Brief regering : Kaderbrief Subsidiëring Landelijke Onderwijsondersteunende Activiteiten 2013 (SLOA 2013) internationalisering 2024-2025
36 200 VIII Vaststelling van de begrotingsstaten van het Ministerie van Onderwijs, Cultuur en Wetenschap (VIII) voor het jaar 2023
Nr. 215
BRIEF VAN DE MINISTER VOOR PRIMAIR EN VOORTGEZET ONDERWIJS
Aan de Voorzitter van de Tweede Kamer der Staten-Generaal
Den Haag, 12 april 2023
Op grond van de Wet Subsidiëring Landelijke Onderwijsondersteunende Activiteiten (Wet
SLOA2013)1 wordt eenmaal per twee jaar een Kaderbrief SLOA vastgesteld en aan uw Kamer gezonden.

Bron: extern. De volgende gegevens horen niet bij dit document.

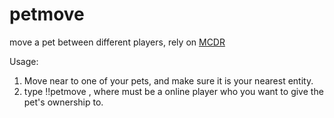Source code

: # petmove
move a pet between different players, rely on <a href="https://github.com/Fallen-Breath/MCDReforged">MCDR</a>

Usage:
1. Move near to one of your pets, and make sure it is your nearest entity.
2. type !!petmove <playername> , where <playername> must be a online player who you want to give the pet's ownership to.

Hierin worden de kaders gegeven voor de invulling van de wettelijke taken, die de
Stichting Leerplanontwikkeling (SLO) en de Stichting Cito Instituut voor Toetsontwikkeling
(Stichting Cito) op grond van de Wet SLOA hebben op het terrein van respectievelijk
leerplanontwikkeling (SLO) en toetsing en examinering (Stichting Cito) in het Nederlandse
funderend onderwijs en, voor wat betreft Stichting Cito, ook in het middelbaar beroepsonderwijs
(mbo). In deze Kaderbrief worden voor de jaren 2024 en 2025 de kaders geschetst voor
de werkzaamheden van SLO en Stichting Cito. Deze Kaderbrief is de basis voor de zogeheten
Startbrieven, waarin de kaders worden geoperationaliseerd. SLO en Stichting Cito ontvangen
deze jaarlijks separaat van het Ministerie van OCW.
1. Algemeen kader
De Kaderbrief is bedoeld om beide organisaties te voorzien van een stabiele basisfinanciering
die noodzakelijk is om voldoende deskundigheid te borgen voor het uitvoeren van de
wettelijke taken. Indien in de komende periode nadere besluitvorming plaatsvindt over
de curriculumbijstelling in het funderend onderwijs en het inrichten van het systeem
van periodiek onderhoud van het curriculum zal het effect daarvan kunnen leiden tot
aanpassingen op het inhoudelijke en financiële meerjarige kader en daar waar nodig
ook op de omvang van de wettelijke taken. De inhoudelijke en financiële invulling
van de jaarprogrammering 2024 en 2025 zal plaatsvinden via de jaarlijkse Startbrief.
2. Kader voor SLO
Het funderend onderwijs legt de basis voor het vervolgonderwijs en is daardoor een
belangrijke basis voor het toekomstig maatschappelijk en beroepsmatig functioneren
van leerlingen. Om die reden is het essentieel dat het onderwijs aansluit op de veranderende
eisen die de samenleving en de arbeidsmarkt stellen.
Daarom is er een start gemaakt met het bijstellen van kerndoelen voor de basisvaardigheden
in het funderend onderwijs. In mijn brief over de tussenbalans van de bijstelling
kerndoelen basisvaardigheden heb ik geconcludeerd dat de bijstelling hiervan voldoende
op koers ligt om ook aan de slag te gaan met de overige leergebieden.2
SLO voorziet daarnaast als expertisecentrum in algemene zin voor het hele funderend
onderwijs in de verspreiding van kerndoelen, examenprogramma’s, leerlijnen en kennis
over het curriculum, ook in Caribisch Nederland.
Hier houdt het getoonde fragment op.